## AIM OF THE TASK
Print all of the data exactly.

## DATA
--- START ---

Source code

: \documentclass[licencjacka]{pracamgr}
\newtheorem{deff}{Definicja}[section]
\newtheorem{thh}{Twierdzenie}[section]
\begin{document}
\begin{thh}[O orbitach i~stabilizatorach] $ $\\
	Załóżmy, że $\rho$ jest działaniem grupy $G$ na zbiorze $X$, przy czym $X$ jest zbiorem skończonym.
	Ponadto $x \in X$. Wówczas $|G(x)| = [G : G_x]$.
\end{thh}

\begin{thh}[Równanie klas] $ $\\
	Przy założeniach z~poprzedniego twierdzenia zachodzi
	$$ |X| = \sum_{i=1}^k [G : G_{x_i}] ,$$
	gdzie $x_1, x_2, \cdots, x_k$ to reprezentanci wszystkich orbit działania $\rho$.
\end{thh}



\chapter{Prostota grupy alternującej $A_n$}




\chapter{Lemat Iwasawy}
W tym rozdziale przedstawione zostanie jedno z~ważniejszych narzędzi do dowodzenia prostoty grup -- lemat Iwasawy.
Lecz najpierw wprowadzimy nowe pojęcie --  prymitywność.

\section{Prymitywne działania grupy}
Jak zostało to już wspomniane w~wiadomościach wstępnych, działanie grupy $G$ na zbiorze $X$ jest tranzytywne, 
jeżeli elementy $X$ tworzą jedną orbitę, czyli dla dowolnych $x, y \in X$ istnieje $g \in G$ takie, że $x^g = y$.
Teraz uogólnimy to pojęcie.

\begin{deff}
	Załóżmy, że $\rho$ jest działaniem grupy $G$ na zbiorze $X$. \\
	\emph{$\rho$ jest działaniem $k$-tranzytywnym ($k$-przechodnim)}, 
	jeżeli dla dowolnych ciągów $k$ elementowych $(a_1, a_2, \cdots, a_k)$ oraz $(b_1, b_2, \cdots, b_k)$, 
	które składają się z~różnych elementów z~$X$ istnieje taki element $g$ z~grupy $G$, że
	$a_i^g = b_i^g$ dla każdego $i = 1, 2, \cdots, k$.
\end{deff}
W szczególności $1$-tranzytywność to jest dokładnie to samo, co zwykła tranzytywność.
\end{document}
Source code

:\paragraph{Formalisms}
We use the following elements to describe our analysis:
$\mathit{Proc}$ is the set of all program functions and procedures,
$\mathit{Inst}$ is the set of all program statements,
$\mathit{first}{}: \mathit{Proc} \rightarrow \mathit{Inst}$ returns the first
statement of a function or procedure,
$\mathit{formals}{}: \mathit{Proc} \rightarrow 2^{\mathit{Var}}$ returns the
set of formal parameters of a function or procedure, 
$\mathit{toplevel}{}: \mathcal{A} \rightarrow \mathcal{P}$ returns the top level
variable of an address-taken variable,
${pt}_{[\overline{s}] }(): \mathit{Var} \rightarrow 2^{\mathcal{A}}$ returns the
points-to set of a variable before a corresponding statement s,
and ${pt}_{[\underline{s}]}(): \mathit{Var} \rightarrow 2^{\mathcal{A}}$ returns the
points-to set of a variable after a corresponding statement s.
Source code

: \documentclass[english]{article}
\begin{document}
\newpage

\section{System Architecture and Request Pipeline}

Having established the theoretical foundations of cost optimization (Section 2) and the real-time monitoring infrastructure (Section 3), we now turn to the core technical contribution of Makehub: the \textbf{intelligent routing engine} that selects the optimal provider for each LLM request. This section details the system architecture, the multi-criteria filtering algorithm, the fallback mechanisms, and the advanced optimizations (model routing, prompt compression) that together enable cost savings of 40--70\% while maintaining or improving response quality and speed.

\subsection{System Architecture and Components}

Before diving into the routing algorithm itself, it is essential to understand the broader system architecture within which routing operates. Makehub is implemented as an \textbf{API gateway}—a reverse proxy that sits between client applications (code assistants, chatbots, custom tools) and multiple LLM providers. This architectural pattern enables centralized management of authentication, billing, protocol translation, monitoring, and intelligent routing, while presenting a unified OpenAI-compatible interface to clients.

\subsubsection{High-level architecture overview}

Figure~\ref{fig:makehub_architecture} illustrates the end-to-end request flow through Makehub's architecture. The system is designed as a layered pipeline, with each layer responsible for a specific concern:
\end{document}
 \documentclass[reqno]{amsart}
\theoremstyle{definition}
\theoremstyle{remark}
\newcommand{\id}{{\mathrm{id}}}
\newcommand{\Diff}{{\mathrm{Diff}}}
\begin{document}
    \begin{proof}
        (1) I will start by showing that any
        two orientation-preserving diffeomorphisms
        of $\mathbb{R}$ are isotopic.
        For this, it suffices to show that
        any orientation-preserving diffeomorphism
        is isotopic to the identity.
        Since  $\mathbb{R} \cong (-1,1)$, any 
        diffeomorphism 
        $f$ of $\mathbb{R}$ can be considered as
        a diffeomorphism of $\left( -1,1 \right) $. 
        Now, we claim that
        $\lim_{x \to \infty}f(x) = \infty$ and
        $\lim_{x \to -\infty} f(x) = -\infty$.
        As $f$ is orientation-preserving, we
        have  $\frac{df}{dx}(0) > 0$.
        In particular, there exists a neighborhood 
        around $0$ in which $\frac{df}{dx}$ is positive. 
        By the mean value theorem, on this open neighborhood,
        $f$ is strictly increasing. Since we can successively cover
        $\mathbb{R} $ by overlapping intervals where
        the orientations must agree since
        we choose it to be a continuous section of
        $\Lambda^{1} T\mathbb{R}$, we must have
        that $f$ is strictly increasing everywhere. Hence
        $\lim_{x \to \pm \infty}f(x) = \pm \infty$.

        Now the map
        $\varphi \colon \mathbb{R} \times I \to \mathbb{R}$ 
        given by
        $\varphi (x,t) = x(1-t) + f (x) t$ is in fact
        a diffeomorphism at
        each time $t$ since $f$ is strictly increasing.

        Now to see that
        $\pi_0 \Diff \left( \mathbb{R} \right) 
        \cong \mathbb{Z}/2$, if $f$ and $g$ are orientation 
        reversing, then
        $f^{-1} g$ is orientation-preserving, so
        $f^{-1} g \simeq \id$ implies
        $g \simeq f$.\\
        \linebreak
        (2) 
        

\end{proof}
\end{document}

--- END ---

## ANSWER SECTION
Source code

: \documentclass[licencjacka]{pracamgr}
\newtheorem{deff}{Definicja}[section]
\newtheorem{thh}{Twierdzenie}[section]
\begin{document}
\begin{thh}[O orbitach i~stabilizatorach] $ $\\
	Załóżmy, że $\rho$ jest działaniem grupy $G$ na zbiorze $X$, przy czym $X$ jest zbiorem skończonym.
	Ponadto $x \in X$. Wówczas $|G(x)| = [G : G_x]$.
\end{thh}

\begin{thh}[Równanie klas] $ $\\
	Przy założeniach z~poprzedniego twierdzenia zachodzi
	$$ |X| = \sum_{i=1}^k [G : G_{x_i}] ,$$
	gdzie $x_1, x_2, \cdots, x_k$ to reprezentanci wszystkich orbit działania $\rho$.
\end{thh}



\chapter{Prostota grupy alternującej $A_n$}




\chapter{Lemat Iwasawy}
W tym rozdziale przedstawione zostanie jedno z~ważniejszych narzędzi do dowodzenia prostoty grup -- lemat Iwasawy.
Lecz najpierw wprowadzimy nowe pojęcie --  prymitywność.

\section{Prymitywne działania grupy}
Jak zostało to już wspomniane w~wiadomościach wstępnych, działanie grupy $G$ na zbiorze $X$ jest tranzytywne, 
jeżeli elementy $X$ tworzą jedną orbitę, czyli dla dowolnych $x, y \in X$ istnieje $g \in G$ takie, że $x^g = y$.
Teraz uogólnimy to pojęcie.

\begin{deff}
	Załóżmy, że $\rho$ jest działaniem grupy $G$ na zbiorze $X$. \\
	\emph{$\rho$ jest działaniem $k$-tranzytywnym ($k$-przechodnim)}, 
	jeżeli dla dowolnych ciągów $k$ elementowych $(a_1, a_2, \cdots, a_k)$ oraz $(b_1, b_2, \cdots, b_k)$, 
	które składają się z~różnych elementów z~$X$ istnieje taki element $g$ z~grupy $G$, że
	$a_i^g = b_i^g$ dla każdego $i = 1, 2, \cdots, k$.
\end{deff}
W szczególności $1$-tranzytywność to jest dokładnie to samo, co zwykła tranzytywność.
\end{document}
Source code

:\paragraph{Formalisms}
We use the following elements to describe our analysis:
$\mathit{Proc}$ is the set of all program functions and procedures,
$\mathit{Inst}$ is the set of all program statements,
$\mathit{first}{}: \mathit{Proc} \rightarrow \mathit{Inst}$ returns the first
statement of a function or procedure,
$\mathit{formals}{}: \mathit{Proc} \rightarrow 2^{\mathit{Var}}$ returns the
set of formal parameters of a function or procedure, 
$\mathit{toplevel}{}: \mathcal{A} \rightarrow \mathcal{P}$ returns the top level
variable of an address-taken variable,
${pt}_{[\overline{s}] }(): \mathit{Var} \rightarrow 2^{\mathcal{A}}$ returns the
points-to set of a variable before a corresponding statement s,
and ${pt}_{[\underline{s}]}(): \mathit{Var} \rightarrow 2^{\mathcal{A}}$ returns the
points-to set of a variable after a corresponding statement s.
Source code

: \documentclass[english]{article}
\begin{document}
\newpage

\section{System Architecture and Request Pipeline}

Having established the theoretical foundations of cost optimization (Section 2) and the real-time monitoring infrastructure (Section 3), we now turn to the core technical contribution of Makehub: the \textbf{intelligent routing engine} that selects the optimal provider for each LLM request. This section details the system architecture, the multi-criteria filtering algorithm, the fallback mechanisms, and the advanced optimizations (model routing, prompt compression) that together enable cost savings of 40--70\% while maintaining or improving response quality and speed.

\subsection{System Architecture and Components}

Before diving into the routing algorithm itself, it is essential to understand the broader system architecture within which routing operates. Makehub is implemented as an \textbf{API gateway}—a reverse proxy that sits between client applications (code assistants, chatbots, custom tools) and multiple LLM providers. This architectural pattern enables centralized management of authentication, billing, protocol translation, monitoring, and intelligent routing, while presenting a unified OpenAI-compatible interface to clients.

\subsubsection{High-level architecture overview}

Figure~\ref{fig:makehub_architecture} illustrates the end-to-end request flow through Makehub's architecture. The system is designed as a layered pipeline, with each layer responsible for a specific concern:
\end{document}
 \documentclass[reqno]{amsart}
\theoremstyle{definition}
\theoremstyle{remark}
\newcommand{\id}{{\mathrm{id}}}
\newcommand{\Diff}{{\mathrm{Diff}}}
\begin{document}
    \begin{proof}
        (1) I will start by showing that any
        two orientation-preserving diffeomorphisms
        of $\mathbb{R}$ are isotopic.
        For this, it suffices to show that
        any orientation-preserving diffeomorphism
        is isotopic to the identity.
        Since  $\mathbb{R} \cong (-1,1)$, any 
        diffeomorphism 
        $f$ of $\mathbb{R}$ can be considered as
        a diffeomorphism of $\left( -1,1 \right) $. 
        Now, we claim that
        $\lim_{x \to \infty}f(x) = \infty$ and
        $\lim_{x \to -\infty} f(x) = -\infty$.
        As $f$ is orientation-preserving, we
        have  $\frac{df}{dx}(0) > 0$.
        In particular, there exists a neighborhood 
        around $0$ in which $\frac{df}{dx}$ is positive. 
        By the mean value theorem, on this open neighborhood,
        $f$ is strictly increasing. Since we can successively cover
        $\mathbb{R} $ by overlapping intervals where
        the orientations must agree since
        we choose it to be a continuous section of
        $\Lambda^{1} T\mathbb{R}$, we must have
        that $f$ is strictly increasing everywhere. Hence
        $\lim_{x \to \pm \infty}f(x) = \pm \infty$.

        Now the map
        $\varphi \colon \mathbb{R} \times I \to \mathbb{R}$ 
        given by
        $\varphi (x,t) = x(1-t) + f (x) t$ is in fact
        a diffeomorphism at
        each time $t$ since $f$ is strictly increasing.

        Now to see that
        $\pi_0 \Diff \left( \mathbb{R} \right) 
        \cong \mathbb{Z}/2$, if $f$ and $g$ are orientation 
        reversing, then
        $f^{-1} g$ is orientation-preserving, so
        $f^{-1} g \simeq \id$ implies
        $g \simeq f$.\\
        \linebreak
        (2) 
        

\end{proof}
\end{document}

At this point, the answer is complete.